Omitting tests such as Cook's D, and just looking at residuals as a group, I am interested in how others use residuals when assessing goodness-of-fit. I use the raw residuals:

  1. in a QQ-plot, for assessing normality
  2. in a scatterplot of $y$ versus residuals, for eyeball check of (a) hetereoscedasticity and (b) serial autocorrelation.

For plotting $y$ versus residuals to examine the values for $y$ where outliers may occur, I prefer to use the studentized residuals. The reason for my preference is that it allows easy viewing of which residuals at which $y$-values are problematic, although standardised residuals provide an extremely similar result. My theory on which is used is that it depends on which university one went to.

Is this similar to how others use residuals? Do others use this number of graphs in combination with summary statistics?

Best Answer

This isn't so much an answer as a clarification on terminology. Your question asks about raw, standarized, and studentized residuals. However, this is not the terminology used by most statisticians, though I note your class notes state that it is.

Raw: same as you have it.

Standardized: this is actually the raw residuals divided by the true standard deviation of the residuals. As the true standard deviation is rarely known, a standardized residual is almost never used.

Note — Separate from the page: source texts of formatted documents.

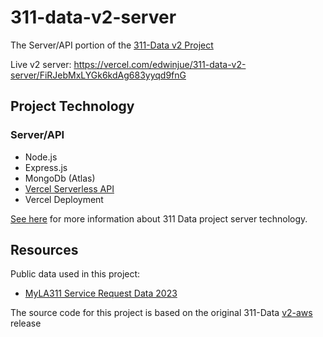 # 311-data-v2-server
The Server/API portion of the [311-Data v2 Project](https://github.com/edwinjue/311-data-v2)

Live v2 server: https://vercel.com/edwinjue/311-data-v2-server/FiRJebMxLYGk6kdAg683yyqd9fnG

## Project Technology
### Server/API
* Node.js
* Express.js
* MongoDb (Atlas)
* [Vercel Serverless API](https://vercel.com/docs/concepts/functions/serverless-functions)
* Vercel Deployment

[See here](docs/v2-server.md) for more information about 311 Data project server technology.

## Resources
Public data used in this project:
* [MyLA311 Service Request Data 2023](https://data.lacity.org/City-Infrastructure-Service-Requests/MyLA311-Service-Request-Data-2023/4a4x-mna2)

The source code for this project is based on the original 311-Data [v2-aws](https://github.com/hackforla/311-data/releases/tag/v2-aws) release

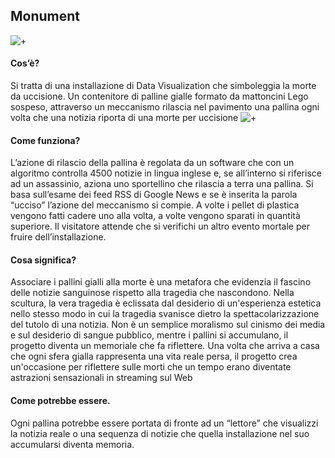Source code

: ## Monument
![+](https://i.imgur.com/usDREw3.jpg)
#### Cos’è?
Si tratta di una installazione di Data Visualization che simboleggia la morte da uccisione. Un contenitore di palline gialle formato da mattoncini Lego sospeso, attraverso un meccanismo rilascia  nel pavimento una pallina ogni volta che una notizia riporta di una morte per uccisione
![+](https://i.imgur.com/cchL1NH.jpg)
#### Come funziona?
L’azione di rilascio della pallina è regolata da un software che con un algoritmo controlla 4500 notizie in lingua inglese e, se all’interno si riferisce ad un assassinio, aziona uno sportellino che rilascia a terra una pallina.
Si basa sull’esame dei feed RSS di Google News e se è inserita la parola “ucciso” l’azione del meccanismo si compie.
A volte i pellet di plastica vengono fatti cadere uno alla volta, a volte vengono sparati in quantità superiore.
Il visitatore attende che si verifichi un altro evento mortale per fruire dell’installazione.

#### Cosa significa?
Associare i pallini gialli alla morte è una metafora che evidenzia il fascino delle notizie sanguinose rispetto alla tragedia che nascondono. 
Nella scultura, la vera tragedia è eclissata dal desiderio di un'esperienza estetica nello stesso modo in cui la tragedia svanisce dietro la spettacolarizzazione del tutolo di una notizia. 
Non è un semplice moralismo sul cinismo dei media e sul desiderio di sangue pubblico, mentre i pallini si accumulano, il progetto diventa un memoriale che fa riflettere. Una volta che arriva a casa che ogni sfera gialla rappresenta una vita reale persa, il progetto crea un'occasione per riflettere sulle morti che un tempo erano diventate astrazioni sensazionali in streaming sul Web

#### Come potrebbe essere.
Ogni pallina potrebbe essere portata di fronte ad un “lettore” che visualizzi la notizia reale o una sequenza di notizie che quella installazione nel suo accumularsi diventa memoria.
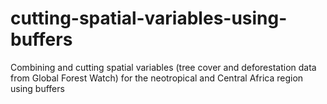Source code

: # cutting-spatial-variables-using-buffers
Combining and cutting spatial variables (tree cover and deforestation data from Global Forest Watch) for the neotropical and Central Africa region using buffers

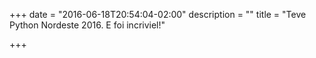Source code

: +++
date = "2016-06-18T20:54:04-02:00"
description = ""
title = "Teve Python Nordeste 2016. E foi incriviel!"

+++

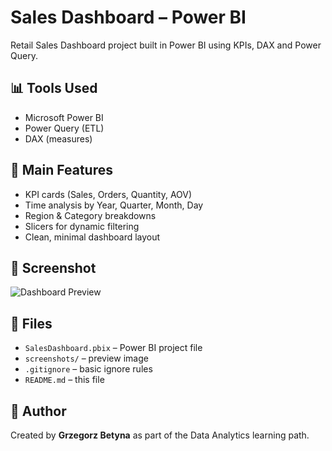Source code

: # Sales Dashboard – Power BI

Retail Sales Dashboard project built in Power BI using KPIs, DAX and Power Query.

## 📊 Tools Used
- Microsoft Power BI
- Power Query (ETL)
- DAX (measures)

## 🧩 Main Features
- KPI cards (Sales, Orders, Quantity, AOV)
- Time analysis by Year, Quarter, Month, Day
- Region & Category breakdowns
- Slicers for dynamic filtering
- Clean, minimal dashboard layout

## 📸 Screenshot
![Dashboard Preview](screenshots/dashboard_preview.png)

## 📁 Files
- `SalesDashboard.pbix` – Power BI project file
- `screenshots/` – preview image
- `.gitignore` – basic ignore rules
- `README.md` – this file

## 🧠 Author
Created by **Grzegorz Betyna** as part of the Data Analytics learning path.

Internally Studentized: because the true standard deviation of the residuals is not typically known, the estimated standard deviation is used instead. This is an interanlly studentized residual, and it is what you called standardized.

Externally Studentized: the same as the internally studentized residual, except that the estimate of the standard deviation of the residuals is calcuated from a regression leaving out the observation in question.

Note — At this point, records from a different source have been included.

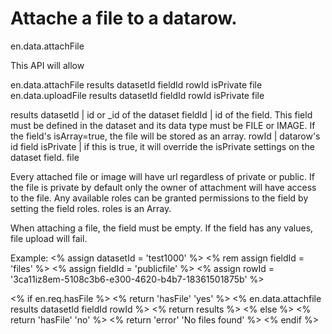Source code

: # Attache a file to a datarow.

en.data.attachFile

This API will allow 


en.data.attachFile results datasetId fieldId rowId isPrivate file
en.data.uploadFile results datasetId fieldId rowId isPrivate file


results 
datasetId       | id or _id of the dataset
fieldId         | id of the field. This field must be defined in the dataset and its data type must be FILE or IMAGE. If the field's isArray=true, the file will be stored as an array.
rowId           | datarow's id field
isPrivate       | if this is true, it will override the isPrivate settings on the dataset field.
file


Every attached file or image will have url regardless of private or public.
If the file is private by default only the owner of attachment will have access to the file.
Any available roles can be granted permissions to the field by setting the field roles. roles is an Array.

When attaching a file, the field must be empty. If the field has any values, file upload will fail.

Example:
<% assign datasetId = 'test1000' %>
<% rem assign fieldId = 'files' %>
<% assign fieldId = 'publicfile' %>
<% assign rowId = '3ca11iz8em-5108c3b6-e300-4620-b4b7-18361501875b' %>

<% if en.req.hasFile %>
    <% return 'hasFile' 'yes' %>
    <% en.data.attachfile results datasetId  fieldId rowId %>
    <% return results  %>
<% else %>
    <% return 'hasFile' 'no' %>
    <% return 'error' 'No files found' %>
<% endif %>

Pearson: the raw residual divided by the standard deviation of the response variable (the y variable) rather than of the residuals. You don't have this one listed.

"leave one out": Doesn't have a formal name, but it is the same as the class notes.

standarized "leave one out": also doesn't have a formal name, but this is not what the class notes call studentized.

Sources:

  1. the same wiki link you have about studentized residuals ("a studentized residual is the quotient resulting from the division of a residual by an estimate of its standard deviation")

  2. documentation for residual calculation in SAS